(Records from a data collection)
- Opening Delimiter -
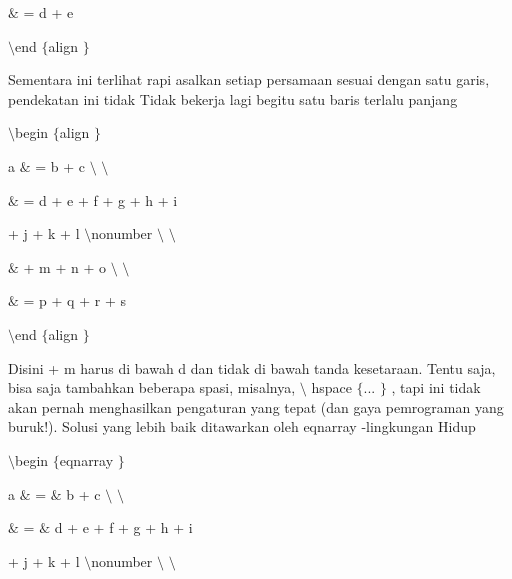 \begin{itemize}
\vspace{12pt}
\noindent 
 $  \&  $ = d + e \par
\vspace{12pt}
\noindent 
 $  \setminus  $end $  \{  $align $  \}  $ \par
\vspace{12pt}
\noindent 
Sementara ini terlihat rapi asalkan setiap persamaan sesuai dengan satu garis, pendekatan ini tidak Tidak bekerja lagi begitu satu baris terlalu panjang \par
\noindent 
 $  \setminus  $begin $  \{  $align $  \}  $ \par
\vspace{12pt}
\noindent 
a  $  \&  $ = b + c  $  \setminus  $ $  \setminus  $ \par
\vspace{12pt}
\noindent 
 $  \&  $ = d + e + f + g + h + i \par
\noindent 
  \par
\noindent 
+ j + k + l  $  \setminus  $nonumber $  \setminus  $ $  \setminus  $ \par
\vspace{12pt}
\noindent 
 $  \&  $ + m + n + o  $  \setminus  $ $  \setminus  $ \par
\vspace{12pt}
\noindent 
 $  \&  $ = p + q + r + s \par
\vspace{12pt}
\noindent 
 $  \setminus  $end $  \{  $align $  \}  $ \par
\vspace{12pt}
\noindent 
Disini + m harus di bawah d dan tidak di bawah tanda kesetaraan. Tentu saja, bisa saja tambahkan beberapa spasi, misalnya,  $  \setminus  $ hspace  $  \{  $... $  \}  $ , tapi ini tidak akan pernah menghasilkan pengaturan yang tepat (dan gaya pemrograman yang buruk!). Solusi yang lebih baik ditawarkan oleh eqnarray -lingkungan Hidup \par
\vspace{12pt}
\noindent 
 $  \setminus  $begin $  \{  $eqnarray $  \}  $ \par
\vspace{12pt}
\noindent 
a  $  \&  $ =  $  \&  $ b + c  $  \setminus  $ $  \setminus  $ \par
\vspace{12pt}
\noindent 
 $  \&  $ =  $  \&  $ d + e + f + g + h + i \par
\vspace{12pt}
\noindent 
+ j + k + l  $  \setminus  $nonumber $  \setminus  $ $  \setminus  $ \par

\end{itemize}
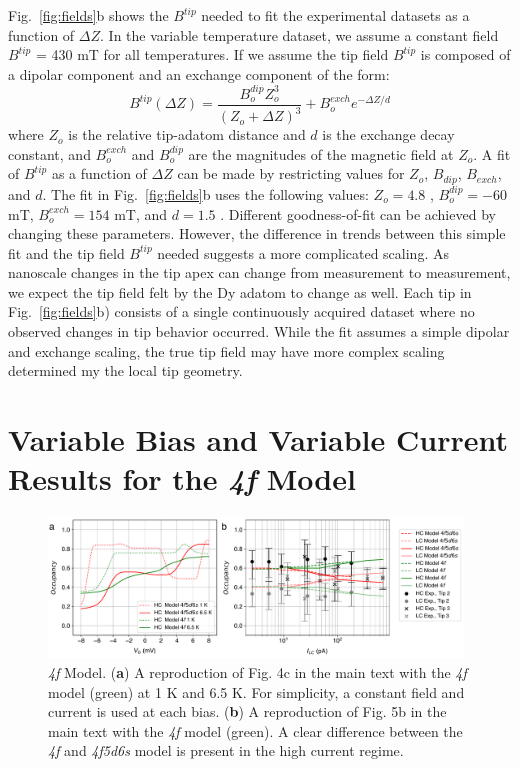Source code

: \documentclass[reprint,amsmath,amssymb,aps,nofootinbib,onecolumn]{revtex4-2}
\begin{document}
Fig.~\ref{fig:fields}b shows the $B^{tip}$ needed to fit the experimental datasets as a function of $\Delta Z$. In the variable temperature dataset, we assume a constant field $B^{tip}$ = 430 mT for all temperatures. If we assume the tip field $B^{tip}$ is composed of a dipolar component and an exchange component of the form:
\begin{equation}
B^{tip}(\Delta Z) =  \frac{B^{dip}_{o} Z^{3}_{o}}{(Z_{o}+\Delta Z)^{3}} + B^{exch}_{o} e^{-\Delta Z/d}
\label{eq:fit}
\end{equation}
where $Z_o$ is the relative tip-adatom distance and $d$ is the exchange decay constant, and $B^{exch}_{o}$ and $B^{dip}_{o}$ are the magnitudes of the magnetic field at $Z_o$. A fit of $B^{tip}$ as a function of $\Delta Z$ can be made by restricting values for $Z_o$, $B_{dip}$, $B_{exch}$, and $d$. The fit in Fig.~\ref{fig:fields}b uses the following values: $Z_o = 4.8$ \text{\normalfont\AA}, $B^{dip}_o = -60$ mT, $B^{exch}_o = 154$ mT, and $d = 1.5$ \text{\normalfont\AA}. Different goodness-of-fit can be achieved by changing these parameters. However, the difference in trends between this simple fit and the tip field $B^{tip}$ needed suggests a more complicated scaling. As nanoscale changes in the tip apex can change from measurement to measurement, we expect the tip field felt by the Dy adatom to change as well. Each tip in Fig.~\ref{fig:fields}b) consists of a single continuously acquired dataset where no observed changes in tip behavior occurred. While the fit assumes a simple dipolar and exchange scaling, the true tip field may have more complex scaling determined my the local tip geometry.

\section{Variable Bias and Variable Current Results for the \textit{4f} Model}
\begin{figure}[h!]
\includegraphics[width=0.98\textwidth]{model_4f.pdf}
\caption{\textit{4f} Model. (\textbf{a}) A reproduction of Fig. 4c in the main text with the \textit{4f} model (green) at 1 K and 6.5 K. For simplicity, a constant field and current is used at each bias. (\textbf{b}) A reproduction of Fig. 5b in the main text with the \textit{4f} model (green). A clear difference between the \textit{4f} and \textit{4f5d6s} model is present in the high current regime.
\label{fig:bias_curr} }
\end{figure}
\end{document}
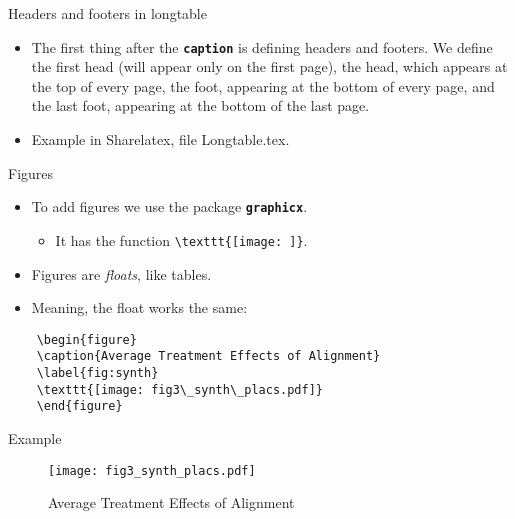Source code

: \documentclass{beamer}
\newcommand{\bftt}[1]{\textbf{\texttt{#1}}}
\newcommand{\cmd}[1]{{\color[HTML]{008000}\bftt{#1}}}
\begin{document}
\begin{frame}[fragile]{Headers and footers in longtable}
\begin{itemize}
\item The first thing after the \cmd{caption} is defining headers and footers. We define the first head (will appear only on the first page), the head, which appears at the top of every page, the foot, appearing at the bottom of every page, and the last foot, appearing at the bottom of the last page.
\item Example in Sharelatex, file Longtable.tex.
\end{itemize}
\end{frame}

\begin{frame}[fragile]{Figures}
	\begin{itemize}
		\item To add figures we use the package \cmd{graphicx}.
		\begin{itemize}
			\item It has the function \verb|\texttt{[image: ]}|.
		\end{itemize}
		\item Figures are \textit{floats}, like tables.
		\item Meaning, the float works the same:
	\end{itemize}
	\begin{verbatim}
	\begin{figure}
	\caption{Average Treatment Effects of Alignment}
	\label{fig:synth}
	\texttt{[image: fig3\_synth\_placs.pdf]}
	\end{figure}
	\end{verbatim}
\end{frame}

\begin{frame}{Example}
	\begin{figure}
		\caption{Average Treatment Effects of Alignment}
		\label{fig:synth}
		\texttt{[image: fig3\_synth\_placs.pdf]}
	\end{figure}
\end{frame}
\end{document}

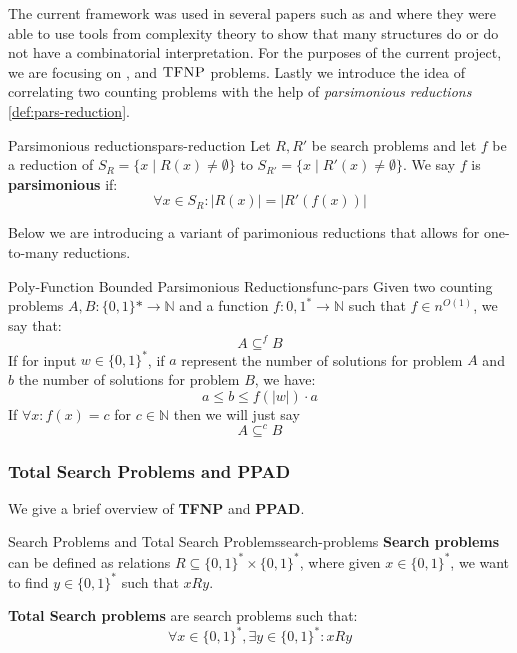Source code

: The current framework was used in several papers such as
\cite{ikenmeyer_WhatWhatNot_2022} and \cite{ikenmeyer_PositivitySymmetricGroup_2024}
where they were able to use tools from complexity theory to show that
many structures do or do not have a combinatorial interpretation.
For the purposes of the current project, we are focusing on \cite{ikenmeyer_WhatWhatNot_2022},
and $\textsc{TFNP}$ problems.
Lastly we introduce the idea of correlating two counting problems with the help of
\textit{parsimonious reductions} \ref{def:pars-reduction}.


\begin{definitionbox}{Parsimonious reductions}{pars-reduction}
    Let $R, R'$ be search problems and let $f$ be a reduction of
    $S_R = \{x \mid R(x) \neq \emptyset \}$ to $S_{R'} = \{x \mid R'(x) \neq \emptyset \}$.
    We say $f$ is \textbf{parsimonious} if:
    $$
    \forall x \in S_R : |R(x)| = |R'(f(x))|
    $$ 
\end{definitionbox}

Below we are introducing a variant of parimonious reductions that allows
for one-to-many reductions. 
\begin{definitionbox}{Poly-Function Bounded Parsimonious Reductions}{func-pars}
    Given two counting problems $A, B : \{0,1\}* \to \mathbb{N}$
    and a function $f : {0,1}^{*} \to \mathbb{N}$ such that $f \in n^{O(1)}$, we
    say that:
    $$
    A \subseteq^f B
    $$
    If for input $w \in \{0,1\}^*$, if $a$ represent the number of solutions
    for problem $A$ and $b$ the number of solutions for problem $B$, we have:
    $$
    a \leq b \leq f(|w|) \cdot a
    $$
    If $\forall x : f(x) = c$ for $c \in \mathbb{N}$ then we will just say 
    $$
    A \subseteq^c B
    $$
\end{definitionbox}

\subsubsection{Total Search Problems and PPAD}
We give a brief overview of \textbf{TFNP} and \textbf{PPAD}.


\begin{definitionbox}{Search Problems and Total Search Problems}{search-problems}
    \textbf{Search problems} can be defined as relations $R \subseteq \{0,1\}^* \times \{0,1\}^*$,
    where given $x \in \{0,1\}^*$, we want to find $y \in \{0,1\}^*$  such that $x Ry$.

    \textbf{Total Search problems} are search problems such that:
    $$
    \forall x \in \{0,1\}^*, \exists y \in \{0,1\}^* : xRy
    $$
\end{definitionbox}


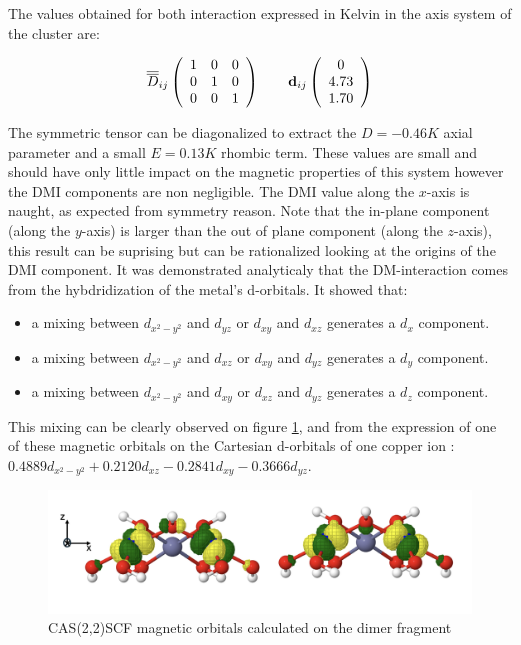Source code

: \documentclass[10pt]{report}
\numberwithin{equation}{section}
\begin{document}
The values obtained for both interaction expressed in Kelvin in the axis system of the cluster are:

\[ \overline{\overline{D}}_{ij} \left( \begin{array}{c c c}
    1 & 0 & 0\\
    0 & 1 & 0\\
    0 & 0 & 1
    \end{array} \right)
    \qquad
    \vb{d}_{ij}
    \left( \begin{array}{c}
    0  \\
    4.73  \\
    1.70
    \end{array} \right)
    \]
    
The symmetric tensor can be diagonalized to extract the $ D = - 0.46 K $ axial parameter and a small $ E = 0.13 K$ rhombic term. These values are small and should have only little impact on the magnetic properties of this system however the DMI components are non negligible. 
The DMI value along the $x$-axis is naught, as expected from symmetry reason. 
Note that the in-plane component (along the $y$-axis) is larger than the out of plane component (along the $z$-axis), this result can be suprising but can be rationalized looking at the origins of the DMI component.
It was demonstrated analyticaly that the DM-interaction comes from the hybdridization of the metal's d-orbitals. 
It showed that:
\begin{itemize}
    \item a mixing between $ d_{x^2-y^2}$ and $ d_{yz}$ or $ d_{xy}$ and $d_{xz}$ generates a $ d_{x}$ component.
    \item a mixing between $d_{x^2-y^2}$ and $ d_{xz}$ or $ d_{xy}$ and $d_{yz}$ generates a $ d_{y}$ component.
    \item a mixing between $ d_{x^2-y^2}$ and $d_{xy}$ or $ d_{xz}$ and $d_{yz}$ generates a $ d_{z}$ component.
\end{itemize}

This mixing can be clearly observed on figure \ref{CAS22}, and from the expression of one of these magnetic orbitals on the Cartesian
d-orbitals of one copper ion : $0.4889d_{x^2-y^2}+0.2120d_{xz}-0.2841d_{xy}-0.3666d_{yz}$.

\begin{figure}[h!]
    \centering
    \includegraphics[width=\textwidth]{Images/CAS22.png}
    \caption{CAS(2,2)SCF magnetic orbitals calculated on the dimer fragment}
    \label{CAS22}
\end{figure}
\end{document}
- Closing Delimiter -
- [Work to be completed]
Only the count, nothing else: how many lines of the records hold the word "Example"?

- [Response for this exercise]
2